--- Data ---

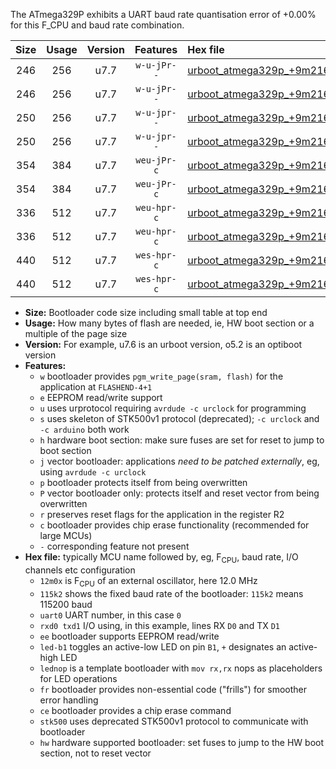 The ATmega329P exhibits a UART baud rate quantisation error of +0.00% for this F_CPU and baud rate combination.

|Size|Usage|Version|Features|Hex file|
|:-:|:-:|:-:|:-:|:--|
|246|256|u7.7|`w-u-jPr--`|[urboot_atmega329p_+9m216x_+576k0_uart0_rxe0_txe1_led+b5.hex](https://raw.githubusercontent.com/stefanrueger/urboot.hex/main/mcus/atmega329p/external_oscillator/fcpu_+9m216x/br_+576k0/urboot_atmega329p_+9m216x_+576k0_uart0_rxe0_txe1_led+b5.hex)|
|246|256|u7.7|`w-u-jPr--`|[urboot_atmega329p_+9m216x_+576k0_uart0_rxe0_txe1_lednop.hex](https://raw.githubusercontent.com/stefanrueger/urboot.hex/main/mcus/atmega329p/external_oscillator/fcpu_+9m216x/br_+576k0/urboot_atmega329p_+9m216x_+576k0_uart0_rxe0_txe1_lednop.hex)|
|250|256|u7.7|`w-u-jpr--`|[urboot_atmega329p_+9m216x_+576k0_uart0_rxe0_txe1_led+b5_fr.hex](https://raw.githubusercontent.com/stefanrueger/urboot.hex/main/mcus/atmega329p/external_oscillator/fcpu_+9m216x/br_+576k0/urboot_atmega329p_+9m216x_+576k0_uart0_rxe0_txe1_led+b5_fr.hex)|
|250|256|u7.7|`w-u-jpr--`|[urboot_atmega329p_+9m216x_+576k0_uart0_rxe0_txe1_lednop_fr.hex](https://raw.githubusercontent.com/stefanrueger/urboot.hex/main/mcus/atmega329p/external_oscillator/fcpu_+9m216x/br_+576k0/urboot_atmega329p_+9m216x_+576k0_uart0_rxe0_txe1_lednop_fr.hex)|
|354|384|u7.7|`weu-jPr-c`|[urboot_atmega329p_+9m216x_+576k0_uart0_rxe0_txe1_ee_led+b5_fr_ce.hex](https://raw.githubusercontent.com/stefanrueger/urboot.hex/main/mcus/atmega329p/external_oscillator/fcpu_+9m216x/br_+576k0/urboot_atmega329p_+9m216x_+576k0_uart0_rxe0_txe1_ee_led+b5_fr_ce.hex)|
|354|384|u7.7|`weu-jPr-c`|[urboot_atmega329p_+9m216x_+576k0_uart0_rxe0_txe1_ee_lednop_fr_ce.hex](https://raw.githubusercontent.com/stefanrueger/urboot.hex/main/mcus/atmega329p/external_oscillator/fcpu_+9m216x/br_+576k0/urboot_atmega329p_+9m216x_+576k0_uart0_rxe0_txe1_ee_lednop_fr_ce.hex)|
|336|512|u7.7|`weu-hpr-c`|[urboot_atmega329p_+9m216x_+576k0_uart0_rxe0_txe1_ee_led+b5_fr_ce_hw.hex](https://raw.githubusercontent.com/stefanrueger/urboot.hex/main/mcus/atmega329p/external_oscillator/fcpu_+9m216x/br_+576k0/urboot_atmega329p_+9m216x_+576k0_uart0_rxe0_txe1_ee_led+b5_fr_ce_hw.hex)|
|336|512|u7.7|`weu-hpr-c`|[urboot_atmega329p_+9m216x_+576k0_uart0_rxe0_txe1_ee_lednop_fr_ce_hw.hex](https://raw.githubusercontent.com/stefanrueger/urboot.hex/main/mcus/atmega329p/external_oscillator/fcpu_+9m216x/br_+576k0/urboot_atmega329p_+9m216x_+576k0_uart0_rxe0_txe1_ee_lednop_fr_ce_hw.hex)|
|440|512|u7.7|`wes-hpr-c`|[urboot_atmega329p_+9m216x_+576k0_uart0_rxe0_txe1_ee_led+b5_fr_ce_stk500_hw.hex](https://raw.githubusercontent.com/stefanrueger/urboot.hex/main/mcus/atmega329p/external_oscillator/fcpu_+9m216x/br_+576k0/urboot_atmega329p_+9m216x_+576k0_uart0_rxe0_txe1_ee_led+b5_fr_ce_stk500_hw.hex)|
|440|512|u7.7|`wes-hpr-c`|[urboot_atmega329p_+9m216x_+576k0_uart0_rxe0_txe1_ee_lednop_fr_ce_stk500_hw.hex](https://raw.githubusercontent.com/stefanrueger/urboot.hex/main/mcus/atmega329p/external_oscillator/fcpu_+9m216x/br_+576k0/urboot_atmega329p_+9m216x_+576k0_uart0_rxe0_txe1_ee_lednop_fr_ce_stk500_hw.hex)|

- **Size:** Bootloader code size including small table at top end
- **Usage:** How many bytes of flash are needed, ie, HW boot section or a multiple of the page size
- **Version:** For example, u7.6 is an urboot version, o5.2 is an optiboot version
- **Features:**
  + `w` bootloader provides `pgm_write_page(sram, flash)` for the application at `FLASHEND-4+1`
  + `e` EEPROM read/write support
  + `u` uses urprotocol requiring `avrdude -c urclock` for programming
  + `s` uses skeleton of STK500v1 protocol (deprecated); `-c urclock` and `-c arduino` both work
  + `h` hardware boot section: make sure fuses are set for reset to jump to boot section
  + `j` vector bootloader: applications *need to be patched externally*, eg, using `avrdude -c urclock`
  + `p` bootloader protects itself from being overwritten
  + `P` vector bootloader only: protects itself and reset vector from being overwritten
  + `r` preserves reset flags for the application in the register R2
  + `c` bootloader provides chip erase functionality (recommended for large MCUs)
  + `-` corresponding feature not present
- **Hex file:** typically MCU name followed by, eg, F<sub>CPU</sub>, baud rate, I/O channels etc configuration
  + `12m0x` is F<sub>CPU</sub> of an external oscillator, here 12.0 MHz
  + `115k2` shows the fixed baud rate of the bootloader: `115k2` means 115200 baud
  + `uart0` UART number, in this case `0`
  + `rxd0 txd1` I/O using, in this example, lines RX `D0` and TX `D1`
  + `ee` bootloader supports EEPROM read/write
  + `led-b1` toggles an active-low LED on pin `B1`, `+` designates an active-high LED
  + `lednop` is a template bootloader with `mov rx,rx` nops as placeholders for LED operations
  + `fr` bootloader provides non-essential code ("frills") for smoother error handling
  + `ce` bootloader provides a chip erase command
  + `stk500` uses deprecated STK500v1 protocol to communicate with bootloader
  + `hw` hardware supported bootloader: set fuses to jump to the HW boot section, not to reset vector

---

• **To do**
Return one number, the count of lines in the records holding the word "fuses".

• **Written solution**
2